Print the records exactly and in full, please; the pictures stay out.
Top of DATA PROVIDED
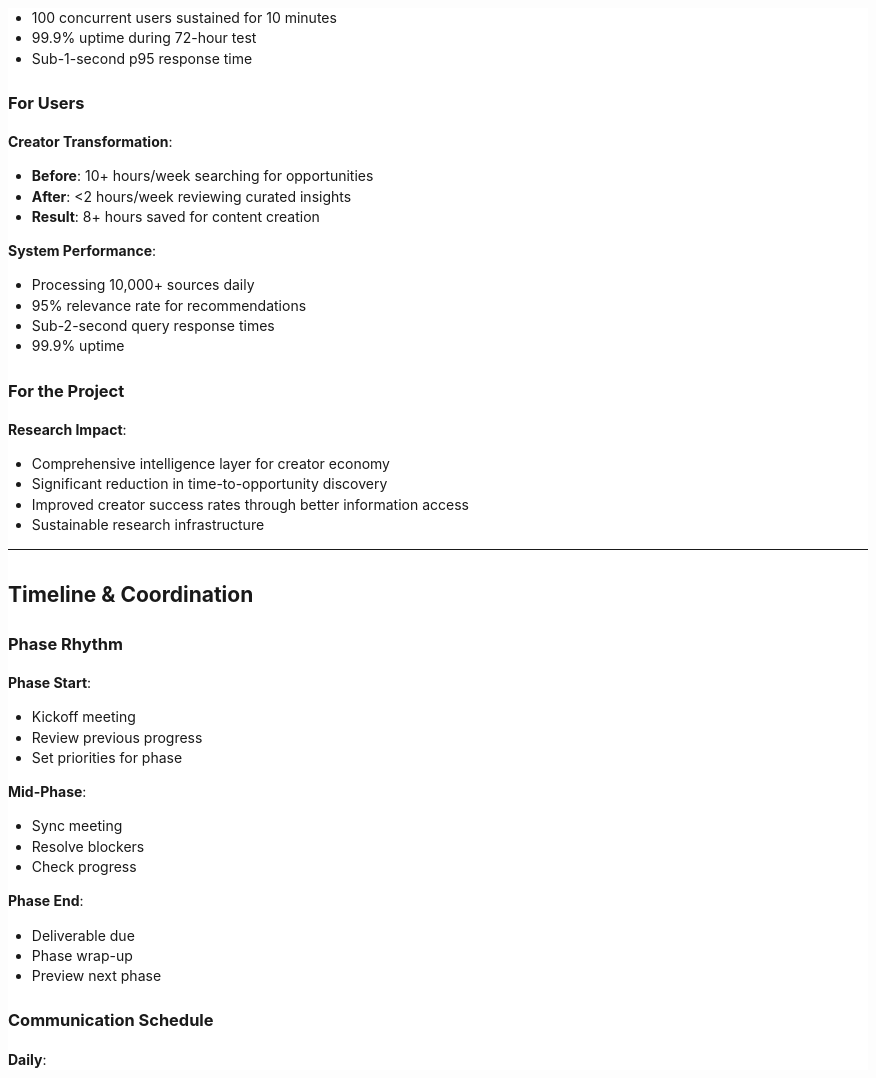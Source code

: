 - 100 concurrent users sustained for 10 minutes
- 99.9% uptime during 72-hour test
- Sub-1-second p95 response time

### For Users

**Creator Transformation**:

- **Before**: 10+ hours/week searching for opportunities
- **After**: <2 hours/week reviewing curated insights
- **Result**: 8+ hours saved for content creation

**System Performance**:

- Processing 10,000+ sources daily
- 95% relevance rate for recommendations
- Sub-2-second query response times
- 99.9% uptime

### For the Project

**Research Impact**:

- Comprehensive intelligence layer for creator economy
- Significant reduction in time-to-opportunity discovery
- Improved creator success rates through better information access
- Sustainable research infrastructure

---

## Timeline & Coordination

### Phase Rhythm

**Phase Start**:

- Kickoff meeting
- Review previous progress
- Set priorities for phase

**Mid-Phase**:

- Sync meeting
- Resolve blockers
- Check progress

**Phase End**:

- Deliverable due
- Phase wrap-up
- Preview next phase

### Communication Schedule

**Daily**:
Bottom of DATA PROVIDED
[OUTPUT FOR THIS EXERCISE]:
Source code

: - 100 concurrent users sustained for 10 minutes
- 99.9% uptime during 72-hour test
- Sub-1-second p95 response time

### For Users

**Creator Transformation**:

- **Before**: 10+ hours/week searching for opportunities
- **After**: <2 hours/week reviewing curated insights
- **Result**: 8+ hours saved for content creation

**System Performance**:

- Processing 10,000+ sources daily
- 95% relevance rate for recommendations
- Sub-2-second query response times
- 99.9% uptime

### For the Project

**Research Impact**:

- Comprehensive intelligence layer for creator economy
- Significant reduction in time-to-opportunity discovery
- Improved creator success rates through better information access
- Sustainable research infrastructure

---

## Timeline & Coordination

### Phase Rhythm

**Phase Start**:

- Kickoff meeting
- Review previous progress
- Set priorities for phase

**Mid-Phase**:

- Sync meeting
- Resolve blockers
- Check progress

**Phase End**:

- Deliverable due
- Phase wrap-up
- Preview next phase

### Communication Schedule

**Daily**:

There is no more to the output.